Source texts of formatted documents
---*---

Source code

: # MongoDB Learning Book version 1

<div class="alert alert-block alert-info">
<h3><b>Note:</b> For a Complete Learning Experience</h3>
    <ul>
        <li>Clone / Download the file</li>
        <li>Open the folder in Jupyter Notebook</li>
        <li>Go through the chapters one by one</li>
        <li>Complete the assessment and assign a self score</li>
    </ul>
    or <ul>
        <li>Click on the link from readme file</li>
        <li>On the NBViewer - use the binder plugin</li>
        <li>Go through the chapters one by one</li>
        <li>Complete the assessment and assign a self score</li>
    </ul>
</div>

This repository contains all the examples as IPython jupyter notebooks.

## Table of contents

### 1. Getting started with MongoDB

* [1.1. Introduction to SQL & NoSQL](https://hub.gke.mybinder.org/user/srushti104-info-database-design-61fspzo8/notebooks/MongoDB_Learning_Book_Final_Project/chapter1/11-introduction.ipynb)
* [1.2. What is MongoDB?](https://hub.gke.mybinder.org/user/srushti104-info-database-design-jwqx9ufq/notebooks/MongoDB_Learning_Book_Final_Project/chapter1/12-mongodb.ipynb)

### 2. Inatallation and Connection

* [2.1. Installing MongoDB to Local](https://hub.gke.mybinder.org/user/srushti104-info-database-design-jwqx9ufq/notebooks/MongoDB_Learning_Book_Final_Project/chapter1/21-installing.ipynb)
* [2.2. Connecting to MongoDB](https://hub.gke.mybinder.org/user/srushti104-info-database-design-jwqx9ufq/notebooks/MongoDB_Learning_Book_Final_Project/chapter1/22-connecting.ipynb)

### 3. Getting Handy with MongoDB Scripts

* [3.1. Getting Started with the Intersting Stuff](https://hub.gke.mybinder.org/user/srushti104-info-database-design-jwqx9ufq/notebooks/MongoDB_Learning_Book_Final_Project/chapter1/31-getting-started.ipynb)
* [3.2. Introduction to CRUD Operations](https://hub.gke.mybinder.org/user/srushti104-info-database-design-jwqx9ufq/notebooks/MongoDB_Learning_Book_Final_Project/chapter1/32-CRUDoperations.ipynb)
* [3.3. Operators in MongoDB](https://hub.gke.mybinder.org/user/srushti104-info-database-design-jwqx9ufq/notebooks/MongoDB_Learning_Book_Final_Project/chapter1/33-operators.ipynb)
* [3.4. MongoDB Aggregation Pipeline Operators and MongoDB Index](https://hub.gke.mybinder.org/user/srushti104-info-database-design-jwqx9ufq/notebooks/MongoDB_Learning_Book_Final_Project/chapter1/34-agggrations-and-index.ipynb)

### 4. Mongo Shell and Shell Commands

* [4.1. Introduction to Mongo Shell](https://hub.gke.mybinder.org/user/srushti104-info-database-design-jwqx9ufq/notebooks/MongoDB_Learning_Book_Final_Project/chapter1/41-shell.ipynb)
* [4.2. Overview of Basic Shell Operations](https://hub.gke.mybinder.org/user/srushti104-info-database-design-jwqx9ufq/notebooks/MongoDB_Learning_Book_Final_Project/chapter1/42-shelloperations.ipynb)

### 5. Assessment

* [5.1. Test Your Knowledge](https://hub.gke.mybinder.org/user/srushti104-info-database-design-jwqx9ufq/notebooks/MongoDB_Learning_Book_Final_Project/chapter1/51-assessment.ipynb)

---*---

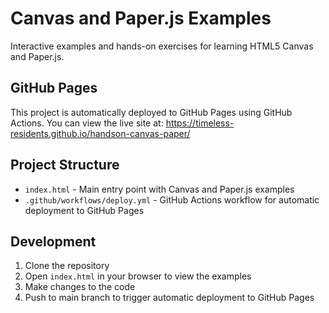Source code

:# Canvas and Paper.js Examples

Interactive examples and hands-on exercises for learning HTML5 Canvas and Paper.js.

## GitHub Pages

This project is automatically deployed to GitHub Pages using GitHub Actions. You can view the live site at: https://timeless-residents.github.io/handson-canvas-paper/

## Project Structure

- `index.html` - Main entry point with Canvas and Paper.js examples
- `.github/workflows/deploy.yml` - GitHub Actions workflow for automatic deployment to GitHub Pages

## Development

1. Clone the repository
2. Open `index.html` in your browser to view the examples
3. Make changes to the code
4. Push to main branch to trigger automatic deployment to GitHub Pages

---*---

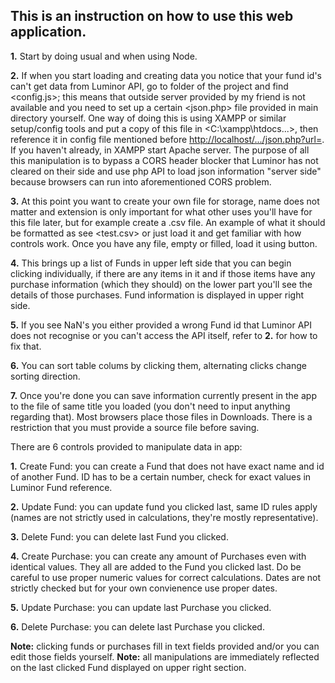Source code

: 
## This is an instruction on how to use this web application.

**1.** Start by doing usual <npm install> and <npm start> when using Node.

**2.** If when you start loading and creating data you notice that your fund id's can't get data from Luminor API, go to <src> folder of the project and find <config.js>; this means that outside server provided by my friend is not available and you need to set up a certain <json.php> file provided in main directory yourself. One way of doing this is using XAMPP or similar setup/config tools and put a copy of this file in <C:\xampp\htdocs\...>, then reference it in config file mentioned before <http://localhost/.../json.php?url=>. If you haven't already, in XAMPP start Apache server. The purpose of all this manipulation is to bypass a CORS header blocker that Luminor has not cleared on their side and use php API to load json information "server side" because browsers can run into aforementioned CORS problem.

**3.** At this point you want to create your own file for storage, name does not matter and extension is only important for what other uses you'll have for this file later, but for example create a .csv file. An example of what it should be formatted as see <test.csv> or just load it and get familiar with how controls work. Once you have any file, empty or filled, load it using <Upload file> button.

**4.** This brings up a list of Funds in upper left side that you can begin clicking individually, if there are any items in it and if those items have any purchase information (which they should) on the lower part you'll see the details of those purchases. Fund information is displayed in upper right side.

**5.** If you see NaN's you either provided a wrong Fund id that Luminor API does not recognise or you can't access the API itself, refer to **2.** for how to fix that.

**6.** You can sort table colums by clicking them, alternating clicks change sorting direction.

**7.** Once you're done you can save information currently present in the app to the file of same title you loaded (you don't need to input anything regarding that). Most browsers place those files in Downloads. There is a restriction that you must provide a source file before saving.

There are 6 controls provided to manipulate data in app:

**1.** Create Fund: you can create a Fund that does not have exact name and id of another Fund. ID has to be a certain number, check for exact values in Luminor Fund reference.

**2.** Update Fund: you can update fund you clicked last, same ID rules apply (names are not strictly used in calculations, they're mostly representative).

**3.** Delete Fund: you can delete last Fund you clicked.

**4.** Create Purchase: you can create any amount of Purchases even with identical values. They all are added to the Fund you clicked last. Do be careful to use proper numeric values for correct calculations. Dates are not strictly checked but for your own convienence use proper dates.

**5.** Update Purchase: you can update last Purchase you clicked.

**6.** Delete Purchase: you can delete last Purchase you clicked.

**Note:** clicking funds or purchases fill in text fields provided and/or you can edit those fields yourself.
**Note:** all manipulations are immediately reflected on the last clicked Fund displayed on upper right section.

---*---

**Your objective**
Wherever the word "Delete" appears in the entries above, copy that whole line.

**Response**
**3.** Delete Fund: you can delete last Fund you clicked.
**6.** Delete Purchase: you can delete last Purchase you clicked.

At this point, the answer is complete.